J'ai besoin d'un acteur qui ait une personnalité
indépendante de la mienne, et qui ne se laisse pas
intimider par la rigueur, en l'occurrence du drame, de la
fatalité, de la mise en scène. Qui ne se laisse
pas paralyser, qui n'obéisse pas trop. Il ne faisait
pas exprès de désobéir, il a juste
sa vérité à lui, et il faut que cela
passe par là. Sa façon de désobéir
est précisément ce que j'attendais de lui.
Sans savoir exactement ce que ça allait donner. Je
pense toujours en termes de contraires. Ce film était
très grave, l'histoire était cruelle, le personnage
était un triste sire, je ne voulais pas d'un beau
ténébreux, avec le sourcil froncé,
qui allait avoir mal à la tête tout le temps
et qui serrerait les fesses pendant une heure et demie.
Il fallait un type dont on a l'impression que cela ne pèse
pas sur ses épaules, qu'il va s'en sortir, etc. J'aime
bien les forces contraires et que les deux agissent ensemble.
Mes plus grandes émotions au cinéma
ont été devant des personnages qui prenaient
soudain conscience de quelque chose.
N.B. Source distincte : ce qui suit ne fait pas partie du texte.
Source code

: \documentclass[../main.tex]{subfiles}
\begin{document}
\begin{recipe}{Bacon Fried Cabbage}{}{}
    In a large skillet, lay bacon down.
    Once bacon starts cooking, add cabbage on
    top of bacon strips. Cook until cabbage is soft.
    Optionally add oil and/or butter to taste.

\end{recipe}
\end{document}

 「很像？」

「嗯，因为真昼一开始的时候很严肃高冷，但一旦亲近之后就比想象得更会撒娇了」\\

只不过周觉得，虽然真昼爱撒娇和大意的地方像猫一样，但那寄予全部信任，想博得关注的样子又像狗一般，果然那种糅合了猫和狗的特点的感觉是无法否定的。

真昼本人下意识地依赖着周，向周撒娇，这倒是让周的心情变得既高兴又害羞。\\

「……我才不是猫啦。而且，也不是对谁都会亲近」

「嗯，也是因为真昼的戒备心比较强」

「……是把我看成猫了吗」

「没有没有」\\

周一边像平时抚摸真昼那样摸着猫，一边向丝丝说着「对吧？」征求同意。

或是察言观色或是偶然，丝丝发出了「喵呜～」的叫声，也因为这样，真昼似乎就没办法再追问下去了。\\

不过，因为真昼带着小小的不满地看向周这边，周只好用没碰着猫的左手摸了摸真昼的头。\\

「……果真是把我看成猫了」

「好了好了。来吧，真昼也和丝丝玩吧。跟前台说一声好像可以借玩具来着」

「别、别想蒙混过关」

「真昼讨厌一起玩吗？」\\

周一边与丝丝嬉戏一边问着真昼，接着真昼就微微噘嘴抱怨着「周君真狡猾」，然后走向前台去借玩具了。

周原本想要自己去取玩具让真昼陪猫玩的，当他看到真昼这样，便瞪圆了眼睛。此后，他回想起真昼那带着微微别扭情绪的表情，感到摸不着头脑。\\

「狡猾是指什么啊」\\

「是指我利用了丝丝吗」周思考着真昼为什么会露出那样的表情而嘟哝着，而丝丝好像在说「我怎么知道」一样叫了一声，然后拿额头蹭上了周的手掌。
Quand ces personnages
prennent conscience de quelque chose moralement, intellectuellement
et qu'en même temps cette prise de conscience est
aussi le sommet d'émotion du film, je suis conquis.
On retrouve cela dans les films de Rossellini, Chaplin,
Satyajit Ray
Comme dans le film de Douglas Sirk,
Le temps d'aimer, le temps de mourir : quand le
personnage prend conscience que le nazisme est une saloperie,
il meurt. Pendant tout le film, on se demande pourquoi il
n'en a pas conscience, alors que nous nous en avons conscience.
Il lui faut plus de temps, et quand, à un moment
donné, il a conscience comme nous, parfois ça
l'est encore davantage, et là, d'une certaine manière,
il nous dépasse un petit peu. Pendant tout le film,
on lui dit " mais mon vieux, regarde ce qu'il
y a sous tes yeux ! C'est dégueulasse ! "
Et puis à un moment donné, il s'en rend compte
aussi et alors, dépasse notre propre courage. J'adore
quand un personnage se transforme au cinéma.